If $c$ is odd and $cy$ $≡$ $4$ mod $n$, then $c$ is coprime to $n$.
Then it follows that $cy-4 = na$, so $cy-na = 4$. Then by Bezout's lemma, there exists integers $d$ and $w$ where $d=y$ and $e=-a$ such that $cd+na=4$, so the hcf($c,n$) = $4$, but this contradicts the fact that $c$ is odd. Contradiction, so $c$ and $n$ are coprime.
I feel like it isn't correct to apply Bezout's lemma like this.
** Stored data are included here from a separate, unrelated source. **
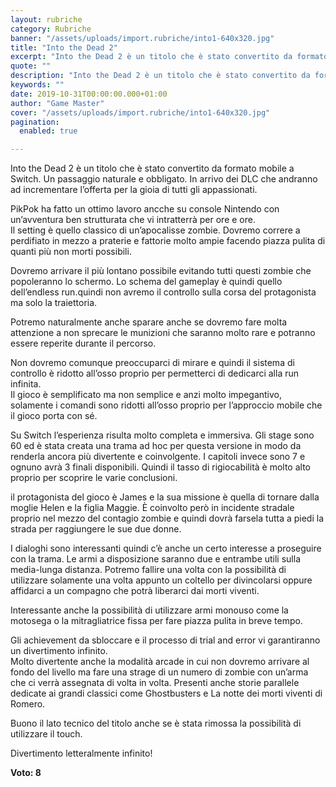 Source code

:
 ```yaml
---
layout: rubriche
category: Rubriche
banner: "/assets/uploads/import.rubriche/into1-640x320.jpg"
title: "Into the Dead 2"
excerpt: "Into the Dead 2 è un titolo che è stato convertito da formato mobile a Switch. Un passaggio naturale e obbligato. In arrivo dei DLC che andranno ad incrementare l’offerta per la gioia di tutti gli appassionati. PikPok ha fatto un ottimo lavoro ancche su console Nintendo con un’avventura ben strutturata che vi intratterrà per [&hellip"
quote: ""
description: "Into the Dead 2 è un titolo che è stato convertito da formato mobile a Switch. Un passaggio naturale e obbligato. In arrivo dei DLC che andranno ad incrementare l’offerta per la gioia di tutti gli appassionati. PikPok ha fatto un ottimo lavoro ancche su console Nintendo con un’avventura ben strutturata che vi intratterrà per [&hellip"
keywords: ""
date: 2019-10-31T00:00:00.000+01:00
author: "Game Master"
cover: "/assets/uploads/import.rubriche/into1-640x320.jpg"
pagination:
  enabled: true

---
```


Into the Dead 2 è un titolo che è stato convertito da formato mobile a Switch. Un passaggio naturale e obbligato. In arrivo dei DLC che andranno ad incrementare l’offerta per la gioia di tutti gli appassionati.

PikPok ha fatto un ottimo lavoro ancche su console Nintendo con un’avventura ben strutturata che vi intratterrà per ore e ore.  
Il setting è quello classico di un’apocalisse zombie. Dovremo correre a perdifiato in mezzo a praterie e fattorie molto ampie facendo piazza pulita di quanti più non morti possibili.

Dovremo arrivare il più lontano possibile evitando tutti questi zombie che popoleranno lo schermo. Lo schema del gameplay è quindi quello dell’endless run.quindi non avremo il controllo sulla corsa del protagonista ma solo la traiettoria.

Potremo naturalmente anche sparare anche se dovremo fare molta attenzione a non sprecare le munizioni che saranno molto rare e potranno essere reperite durante il percorso.

Non dovremo comunque preoccuparci di mirare e quindi il sistema di controllo è ridotto all’osso proprio per permetterci di dedicarci alla run infinita.  
Il gioco è semplificato ma non semplice e anzi molto impegantivo, solamente i comandi sono ridotti all’osso proprio per l’approccio mobile che il gioco porta con sé.

Su Switch l’esperienza risulta molto completa e immersiva. Gli stage sono 60 ed è stata creata una trama ad hoc per questa versione in modo da renderla ancora più divertente e coinvolgente. I capitoli invece sono 7 e ognuno avrà 3 finali disponibili. Quindi il tasso di rigiocabilità è molto alto proprio per scoprire le varie conclusioni.

il protagonista del gioco è James e la sua missione è quella di tornare dalla moglie Helen e la figlia Maggie. È coinvolto però in incidente stradale proprio nel mezzo del contagio zombie e quindi dovrà farsela tutta a piedi la strada per raggiungere le sue due donne.

I dialoghi sono interessanti quindi c’è anche un certo interesse a proseguire con la trama. Le armi a disposizione saranno due e entrambe utili sulla media-lunga distanza. Potremo fallire una volta con la possibilità di utilizzare solamente una volta appunto un coltello per divincolarsi oppure affidarci a un compagno che potrà liberarci dai morti viventi.

Interessante anche la possibilità di utilizzare armi monouso come la motosega o la mitragliatrice fissa per fare piazza pulita in breve tempo.

Gli achievement da sbloccare e il processo di trial and error vi garantiranno un divertimento infinito.  
Molto divertente anche la modalità arcade in cui non dovremo arrivare al fondo del livello ma fare una strage di un numero di zombie con un’arma che ci verrà assegnata di volta in volta. Presenti anche storie parallele dedicate ai grandi classici come Ghostbusters e La notte dei morti viventi di Romero.

Buono il lato tecnico del titolo anche se è stata rimossa la possibilità di utilizzare il touch.

Divertimento letteralmente infinito!

**Voto: 8**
Help!
Alternative approach:
Given that :
$cy \equiv 4 \pmod{n}$
$c$ is odd.
To prove: $c$ is co-prime to $n$.
Without loss of generality, $c$ is not equal to either $(1)$ or $(-1)$.
For example, if $c = 1$, you could take $y = 13, n = 9.$
If $c = -1$, you could take $y = -13, n = 17.$
In both cases, you would have that $c,n$ are relatively prime.
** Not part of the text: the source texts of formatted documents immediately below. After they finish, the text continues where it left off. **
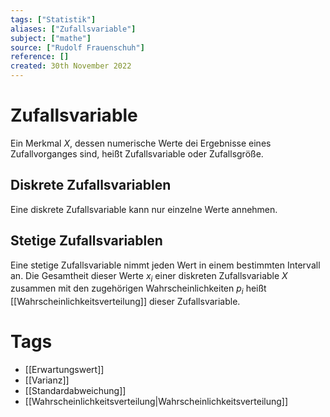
 ```yaml
---
tags: ["Statistik"]
aliases: ["Zufallsvariable"]
subject: ["mathe"]
source: ["Rudolf Frauenschuh"]
reference: []
created: 30th November 2022
---
```


# Zufallsvariable
Ein Merkmal $X$, dessen numerische Werte dei Ergebnisse eines Zufallvorganges sind, heißt Zufallsvariable oder Zufallsgröße.
## Diskrete Zufallsvariablen
Eine diskrete Zufallsvariable kann nur einzelne Werte annehmen.

## Stetige Zufallsvariablen
Eine stetige Zufallsvariable nimmt jeden Wert in einem bestimmten Intervall an.
Die Gesamtheit dieser Werte $x_{i}$ einer diskreten Zufallsvariable $X$ zusammen mit den zugehörigen Wahrscheinlichkeiten $p_{i}$ heißt [[Wahrscheinlichkeitsverteilung]] dieser Zufallsvariable.

# Tags
- [[Erwartungswert]]
- [[Varianz]]
- [[Standardabweichung]]
- [[Wahrscheinlichkeitsverteilung|Wahrscheinlichkeitsverteilung]]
From the premise, you know that $n$ divides $(cy - 4)$.
Suppose that $c$ is not co-prime to $n$.
Then, there exists some prime number $p$ such that $p$ divides $n$ and $p$ divides $c$.
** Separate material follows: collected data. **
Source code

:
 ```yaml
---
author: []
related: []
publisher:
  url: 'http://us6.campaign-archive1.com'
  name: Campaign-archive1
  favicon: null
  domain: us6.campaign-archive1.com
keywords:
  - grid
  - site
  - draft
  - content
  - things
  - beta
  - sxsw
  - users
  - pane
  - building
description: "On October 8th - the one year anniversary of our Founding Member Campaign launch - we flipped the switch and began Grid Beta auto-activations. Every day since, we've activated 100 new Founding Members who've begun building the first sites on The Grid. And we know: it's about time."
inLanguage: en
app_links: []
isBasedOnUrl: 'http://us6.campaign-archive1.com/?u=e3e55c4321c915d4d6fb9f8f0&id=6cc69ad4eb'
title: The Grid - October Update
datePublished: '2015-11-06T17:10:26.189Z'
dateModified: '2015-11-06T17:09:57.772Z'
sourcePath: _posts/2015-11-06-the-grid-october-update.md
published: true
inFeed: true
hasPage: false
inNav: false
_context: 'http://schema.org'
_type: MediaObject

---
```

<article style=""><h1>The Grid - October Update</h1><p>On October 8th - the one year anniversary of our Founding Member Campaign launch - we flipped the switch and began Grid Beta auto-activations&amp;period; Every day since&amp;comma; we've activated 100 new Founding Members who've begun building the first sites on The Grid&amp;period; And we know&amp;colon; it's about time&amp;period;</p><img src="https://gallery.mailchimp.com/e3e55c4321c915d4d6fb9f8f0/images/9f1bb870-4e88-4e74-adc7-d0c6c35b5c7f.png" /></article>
Further, since $c$ is odd, you know that the prime number $p$ must be odd.
Since $n$ divides $(cy - 4)$, there exists some integer $a$ such that $an = cy - 4.$ Further, since $c$ is assumed to not equal $1$ or $-1$, and $c$ is odd, you know that $(cy)$ is not equal to $(4)$.
Therefore, $cy - 4$ is not equal to $(0)$. Therefore, $a$ is not equal to $(0)$.
So, you have that
$cy - an = 4$ and that $p$, an odd prime, divides both $n$ and $c$. Therefore, the odd prime $p$ divides $4$. This yields a contradiction.
Since the contradiction was explicitly caused by the assumption that there exists some prime $p$ such that $p$ is a factor of both $c$ and $n$, this assumption must be false.
Therefore, $c$ and $n$ must be coprime.